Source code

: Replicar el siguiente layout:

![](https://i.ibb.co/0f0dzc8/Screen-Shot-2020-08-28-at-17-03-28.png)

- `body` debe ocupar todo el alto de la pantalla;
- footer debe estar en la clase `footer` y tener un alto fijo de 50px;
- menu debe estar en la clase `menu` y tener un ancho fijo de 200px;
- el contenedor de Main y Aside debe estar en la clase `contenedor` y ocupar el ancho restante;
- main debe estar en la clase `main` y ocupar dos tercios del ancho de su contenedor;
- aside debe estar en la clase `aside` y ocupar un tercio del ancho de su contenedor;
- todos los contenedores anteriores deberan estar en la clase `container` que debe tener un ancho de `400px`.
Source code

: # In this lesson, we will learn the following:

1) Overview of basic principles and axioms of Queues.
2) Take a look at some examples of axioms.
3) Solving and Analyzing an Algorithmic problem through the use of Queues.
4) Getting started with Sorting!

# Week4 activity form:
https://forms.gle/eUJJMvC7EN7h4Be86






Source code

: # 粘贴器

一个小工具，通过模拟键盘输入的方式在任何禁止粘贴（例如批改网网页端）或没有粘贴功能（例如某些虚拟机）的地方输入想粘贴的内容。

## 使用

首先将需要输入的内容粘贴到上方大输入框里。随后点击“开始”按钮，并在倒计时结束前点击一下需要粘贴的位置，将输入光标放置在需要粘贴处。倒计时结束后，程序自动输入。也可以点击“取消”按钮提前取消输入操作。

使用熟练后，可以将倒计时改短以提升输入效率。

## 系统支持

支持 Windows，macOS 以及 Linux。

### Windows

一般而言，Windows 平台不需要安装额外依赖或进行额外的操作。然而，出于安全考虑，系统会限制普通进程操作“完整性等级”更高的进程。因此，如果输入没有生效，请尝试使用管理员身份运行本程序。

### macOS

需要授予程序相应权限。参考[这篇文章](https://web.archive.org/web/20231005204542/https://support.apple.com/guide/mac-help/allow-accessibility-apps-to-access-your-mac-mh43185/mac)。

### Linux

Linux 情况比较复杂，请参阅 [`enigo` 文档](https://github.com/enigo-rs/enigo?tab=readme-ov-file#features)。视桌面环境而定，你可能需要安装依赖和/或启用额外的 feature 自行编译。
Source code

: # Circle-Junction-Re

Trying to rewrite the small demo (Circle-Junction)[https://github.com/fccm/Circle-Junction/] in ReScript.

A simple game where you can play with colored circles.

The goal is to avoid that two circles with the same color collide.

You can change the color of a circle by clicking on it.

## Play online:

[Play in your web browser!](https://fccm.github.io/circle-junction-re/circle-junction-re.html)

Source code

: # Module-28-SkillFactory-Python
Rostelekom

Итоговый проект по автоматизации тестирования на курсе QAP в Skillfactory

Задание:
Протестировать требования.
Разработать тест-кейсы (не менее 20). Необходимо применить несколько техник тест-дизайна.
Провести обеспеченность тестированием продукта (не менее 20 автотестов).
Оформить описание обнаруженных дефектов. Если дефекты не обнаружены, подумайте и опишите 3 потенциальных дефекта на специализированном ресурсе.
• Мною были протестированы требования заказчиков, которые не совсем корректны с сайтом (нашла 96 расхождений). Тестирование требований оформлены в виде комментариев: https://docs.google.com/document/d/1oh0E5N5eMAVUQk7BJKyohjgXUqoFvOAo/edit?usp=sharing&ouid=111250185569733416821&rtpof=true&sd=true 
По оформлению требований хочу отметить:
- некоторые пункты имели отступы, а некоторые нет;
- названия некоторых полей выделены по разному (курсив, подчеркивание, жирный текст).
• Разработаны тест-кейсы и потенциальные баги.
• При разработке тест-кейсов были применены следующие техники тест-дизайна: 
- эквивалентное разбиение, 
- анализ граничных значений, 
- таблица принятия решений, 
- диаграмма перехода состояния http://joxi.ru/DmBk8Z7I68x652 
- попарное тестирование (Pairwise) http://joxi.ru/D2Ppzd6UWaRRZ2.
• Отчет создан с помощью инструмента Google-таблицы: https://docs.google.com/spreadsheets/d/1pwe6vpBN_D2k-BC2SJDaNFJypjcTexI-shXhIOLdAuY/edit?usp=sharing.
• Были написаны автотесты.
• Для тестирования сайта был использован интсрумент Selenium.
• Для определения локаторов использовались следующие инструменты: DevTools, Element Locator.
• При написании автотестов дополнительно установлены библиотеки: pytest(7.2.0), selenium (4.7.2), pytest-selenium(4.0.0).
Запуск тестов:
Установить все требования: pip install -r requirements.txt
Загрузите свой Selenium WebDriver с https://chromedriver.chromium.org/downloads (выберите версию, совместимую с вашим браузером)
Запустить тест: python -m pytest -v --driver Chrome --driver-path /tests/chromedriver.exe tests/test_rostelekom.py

---

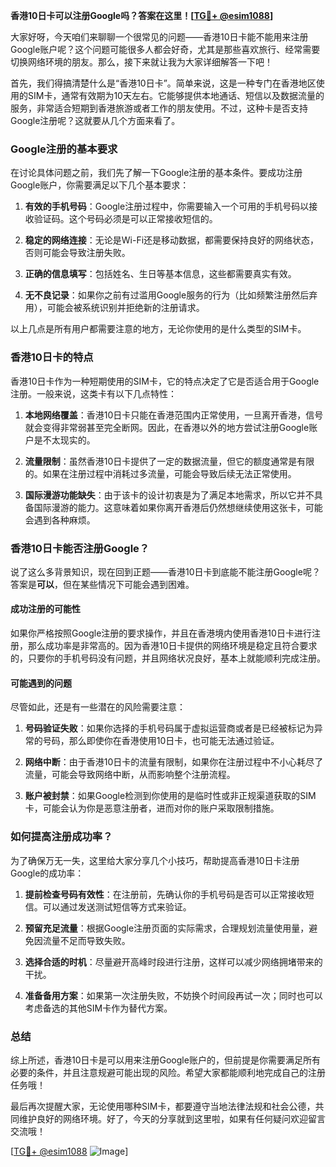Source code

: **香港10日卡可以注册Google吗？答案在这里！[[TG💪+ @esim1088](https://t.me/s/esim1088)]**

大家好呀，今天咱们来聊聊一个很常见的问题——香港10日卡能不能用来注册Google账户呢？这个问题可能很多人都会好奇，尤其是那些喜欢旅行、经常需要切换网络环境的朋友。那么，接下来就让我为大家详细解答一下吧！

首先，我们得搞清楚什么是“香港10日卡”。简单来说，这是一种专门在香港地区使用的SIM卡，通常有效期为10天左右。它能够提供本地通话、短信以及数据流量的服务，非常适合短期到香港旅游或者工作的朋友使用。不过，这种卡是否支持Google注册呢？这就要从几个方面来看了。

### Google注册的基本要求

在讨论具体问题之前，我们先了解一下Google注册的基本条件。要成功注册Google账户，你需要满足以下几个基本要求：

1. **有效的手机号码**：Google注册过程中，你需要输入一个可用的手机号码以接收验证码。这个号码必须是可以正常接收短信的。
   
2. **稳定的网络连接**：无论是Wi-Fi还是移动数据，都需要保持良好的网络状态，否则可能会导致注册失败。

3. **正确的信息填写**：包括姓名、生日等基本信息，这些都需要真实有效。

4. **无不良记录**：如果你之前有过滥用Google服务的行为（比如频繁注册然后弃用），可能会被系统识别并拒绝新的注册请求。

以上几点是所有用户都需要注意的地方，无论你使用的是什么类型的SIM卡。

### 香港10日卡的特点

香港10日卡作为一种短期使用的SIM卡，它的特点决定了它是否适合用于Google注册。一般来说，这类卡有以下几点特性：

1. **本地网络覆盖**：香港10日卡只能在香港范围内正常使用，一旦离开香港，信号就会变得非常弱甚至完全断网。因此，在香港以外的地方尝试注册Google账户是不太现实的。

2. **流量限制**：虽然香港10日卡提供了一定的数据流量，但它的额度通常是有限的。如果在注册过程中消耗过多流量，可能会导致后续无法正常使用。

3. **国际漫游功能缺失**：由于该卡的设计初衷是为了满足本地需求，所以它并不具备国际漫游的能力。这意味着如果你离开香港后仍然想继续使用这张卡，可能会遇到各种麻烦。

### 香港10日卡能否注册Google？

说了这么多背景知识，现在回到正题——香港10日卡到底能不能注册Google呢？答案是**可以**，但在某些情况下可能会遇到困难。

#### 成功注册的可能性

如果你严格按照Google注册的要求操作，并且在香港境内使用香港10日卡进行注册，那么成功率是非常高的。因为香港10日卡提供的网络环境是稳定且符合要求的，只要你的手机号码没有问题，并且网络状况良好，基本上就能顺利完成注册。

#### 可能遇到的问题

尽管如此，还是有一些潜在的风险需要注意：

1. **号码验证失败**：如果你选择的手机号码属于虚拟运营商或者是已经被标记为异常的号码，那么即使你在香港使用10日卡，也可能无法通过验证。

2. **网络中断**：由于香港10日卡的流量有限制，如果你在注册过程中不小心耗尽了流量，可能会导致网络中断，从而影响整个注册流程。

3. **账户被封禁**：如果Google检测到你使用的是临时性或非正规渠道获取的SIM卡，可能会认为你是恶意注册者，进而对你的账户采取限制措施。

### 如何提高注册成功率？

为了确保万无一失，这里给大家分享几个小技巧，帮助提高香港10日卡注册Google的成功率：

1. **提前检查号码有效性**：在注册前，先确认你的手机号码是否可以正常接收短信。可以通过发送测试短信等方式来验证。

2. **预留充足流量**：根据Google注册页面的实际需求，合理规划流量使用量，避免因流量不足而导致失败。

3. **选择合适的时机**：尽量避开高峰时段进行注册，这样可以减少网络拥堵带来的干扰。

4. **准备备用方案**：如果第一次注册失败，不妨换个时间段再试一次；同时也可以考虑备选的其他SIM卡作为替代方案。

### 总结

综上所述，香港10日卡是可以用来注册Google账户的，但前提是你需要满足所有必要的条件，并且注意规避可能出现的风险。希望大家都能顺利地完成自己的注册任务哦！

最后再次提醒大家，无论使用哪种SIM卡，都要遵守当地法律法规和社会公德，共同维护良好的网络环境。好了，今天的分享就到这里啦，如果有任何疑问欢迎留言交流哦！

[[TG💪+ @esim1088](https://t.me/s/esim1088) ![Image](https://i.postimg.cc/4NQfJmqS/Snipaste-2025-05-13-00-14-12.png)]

---

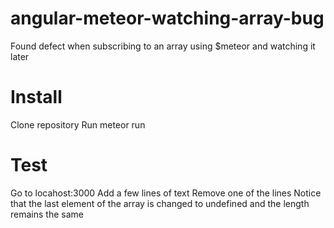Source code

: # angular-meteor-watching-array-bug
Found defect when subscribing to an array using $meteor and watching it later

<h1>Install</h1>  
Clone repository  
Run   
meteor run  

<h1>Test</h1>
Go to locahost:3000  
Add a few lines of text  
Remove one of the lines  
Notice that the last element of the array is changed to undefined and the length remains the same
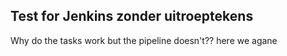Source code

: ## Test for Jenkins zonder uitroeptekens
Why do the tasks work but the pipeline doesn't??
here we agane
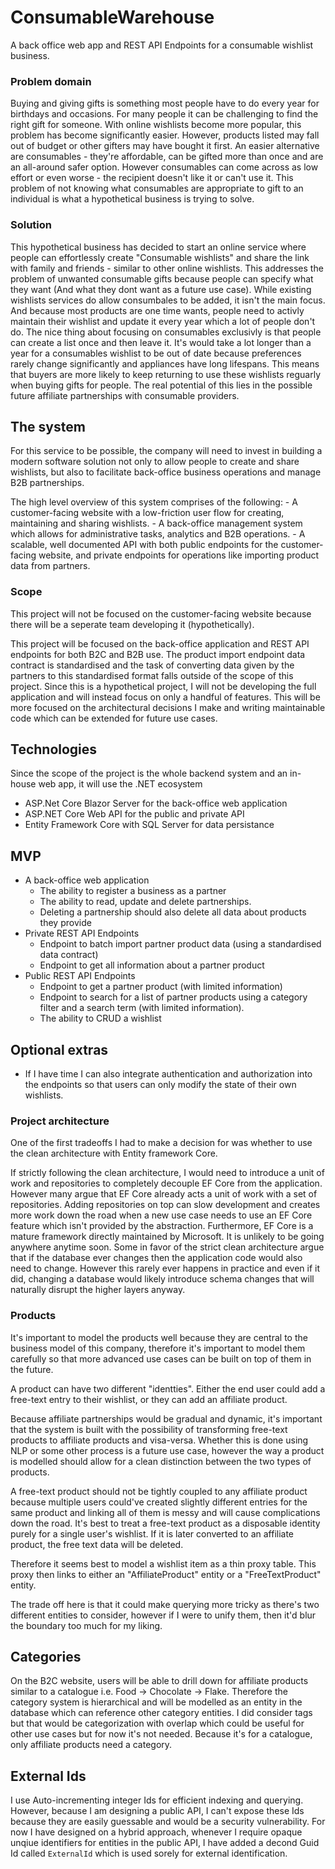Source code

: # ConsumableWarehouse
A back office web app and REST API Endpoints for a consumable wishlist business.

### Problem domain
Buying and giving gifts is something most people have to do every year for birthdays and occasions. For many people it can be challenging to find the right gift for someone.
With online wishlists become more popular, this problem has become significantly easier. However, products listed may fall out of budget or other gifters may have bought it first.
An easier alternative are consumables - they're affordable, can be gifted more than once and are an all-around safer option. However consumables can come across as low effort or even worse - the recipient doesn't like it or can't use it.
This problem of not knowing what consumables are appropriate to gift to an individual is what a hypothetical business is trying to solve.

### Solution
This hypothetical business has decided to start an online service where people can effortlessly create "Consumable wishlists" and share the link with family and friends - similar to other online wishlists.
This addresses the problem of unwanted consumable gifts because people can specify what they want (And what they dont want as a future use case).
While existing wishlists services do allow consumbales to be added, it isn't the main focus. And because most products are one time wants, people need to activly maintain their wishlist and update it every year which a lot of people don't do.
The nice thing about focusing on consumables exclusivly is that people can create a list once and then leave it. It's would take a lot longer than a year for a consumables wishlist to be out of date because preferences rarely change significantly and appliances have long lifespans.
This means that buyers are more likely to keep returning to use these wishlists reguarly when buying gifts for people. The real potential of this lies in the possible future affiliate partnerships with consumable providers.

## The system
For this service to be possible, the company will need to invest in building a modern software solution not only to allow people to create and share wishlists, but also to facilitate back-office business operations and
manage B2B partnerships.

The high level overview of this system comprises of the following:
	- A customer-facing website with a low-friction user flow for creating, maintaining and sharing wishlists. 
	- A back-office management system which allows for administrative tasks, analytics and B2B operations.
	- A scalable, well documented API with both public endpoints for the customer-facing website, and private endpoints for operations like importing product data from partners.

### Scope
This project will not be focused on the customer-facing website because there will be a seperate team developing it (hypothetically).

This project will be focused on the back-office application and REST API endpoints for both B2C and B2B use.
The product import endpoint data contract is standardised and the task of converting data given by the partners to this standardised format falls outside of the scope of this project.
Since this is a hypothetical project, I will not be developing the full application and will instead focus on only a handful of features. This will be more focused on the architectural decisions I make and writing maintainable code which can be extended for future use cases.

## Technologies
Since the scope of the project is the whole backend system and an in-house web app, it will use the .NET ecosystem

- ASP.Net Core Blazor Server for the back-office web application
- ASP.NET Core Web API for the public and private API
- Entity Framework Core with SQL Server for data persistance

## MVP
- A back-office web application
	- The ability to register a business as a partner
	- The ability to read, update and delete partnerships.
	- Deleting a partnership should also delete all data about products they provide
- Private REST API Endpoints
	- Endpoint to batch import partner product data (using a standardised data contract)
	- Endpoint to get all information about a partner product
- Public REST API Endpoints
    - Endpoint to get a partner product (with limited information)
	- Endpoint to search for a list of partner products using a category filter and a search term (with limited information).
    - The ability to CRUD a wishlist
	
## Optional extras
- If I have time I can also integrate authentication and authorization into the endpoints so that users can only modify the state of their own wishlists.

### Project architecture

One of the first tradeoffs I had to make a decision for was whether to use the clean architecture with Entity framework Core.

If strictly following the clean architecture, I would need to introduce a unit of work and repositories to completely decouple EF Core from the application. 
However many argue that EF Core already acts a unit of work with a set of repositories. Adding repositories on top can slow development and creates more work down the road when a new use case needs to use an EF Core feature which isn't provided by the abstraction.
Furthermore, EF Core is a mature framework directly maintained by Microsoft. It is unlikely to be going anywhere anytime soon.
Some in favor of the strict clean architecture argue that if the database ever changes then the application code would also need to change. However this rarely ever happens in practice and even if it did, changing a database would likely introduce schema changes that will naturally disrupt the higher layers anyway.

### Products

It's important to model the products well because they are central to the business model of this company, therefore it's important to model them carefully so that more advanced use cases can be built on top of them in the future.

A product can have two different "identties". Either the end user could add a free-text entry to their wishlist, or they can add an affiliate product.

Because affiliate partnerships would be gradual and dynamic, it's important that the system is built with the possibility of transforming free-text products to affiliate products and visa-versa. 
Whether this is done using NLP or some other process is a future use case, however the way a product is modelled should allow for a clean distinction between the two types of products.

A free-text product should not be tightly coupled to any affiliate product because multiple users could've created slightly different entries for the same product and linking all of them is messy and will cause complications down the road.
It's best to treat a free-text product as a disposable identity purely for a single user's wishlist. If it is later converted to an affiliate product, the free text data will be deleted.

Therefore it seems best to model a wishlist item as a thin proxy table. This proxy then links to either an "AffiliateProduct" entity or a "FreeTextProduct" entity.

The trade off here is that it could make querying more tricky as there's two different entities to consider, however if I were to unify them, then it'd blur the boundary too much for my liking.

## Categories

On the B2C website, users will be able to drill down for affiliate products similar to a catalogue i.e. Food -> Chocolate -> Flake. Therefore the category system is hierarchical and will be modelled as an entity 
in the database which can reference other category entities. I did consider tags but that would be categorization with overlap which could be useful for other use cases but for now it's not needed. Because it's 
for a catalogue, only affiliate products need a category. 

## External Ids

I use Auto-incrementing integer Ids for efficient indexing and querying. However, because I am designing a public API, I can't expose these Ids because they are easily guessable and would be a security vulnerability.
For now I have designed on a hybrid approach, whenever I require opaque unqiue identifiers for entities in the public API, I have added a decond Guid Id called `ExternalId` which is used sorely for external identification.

Assignment: From the material above, set down exactly the lines starting at the one with "以上几点是所有用户都需要注意的地方，无论你使用的是什么类型的SIM卡。" and ending at the one with "### 香港10日卡能否注册Google？", end lines included.

Completed task:
以上几点是所有用户都需要注意的地方，无论你使用的是什么类型的SIM卡。

### 香港10日卡的特点

香港10日卡作为一种短期使用的SIM卡，它的特点决定了它是否适合用于Google注册。一般来说，这类卡有以下几点特性：

1. **本地网络覆盖**：香港10日卡只能在香港范围内正常使用，一旦离开香港，信号就会变得非常弱甚至完全断网。因此，在香港以外的地方尝试注册Google账户是不太现实的。

2. **流量限制**：虽然香港10日卡提供了一定的数据流量，但它的额度通常是有限的。如果在注册过程中消耗过多流量，可能会导致后续无法正常使用。

3. **国际漫游功能缺失**：由于该卡的设计初衷是为了满足本地需求，所以它并不具备国际漫游的能力。这意味着如果你离开香港后仍然想继续使用这张卡，可能会遇到各种麻烦。

### 香港10日卡能否注册Google？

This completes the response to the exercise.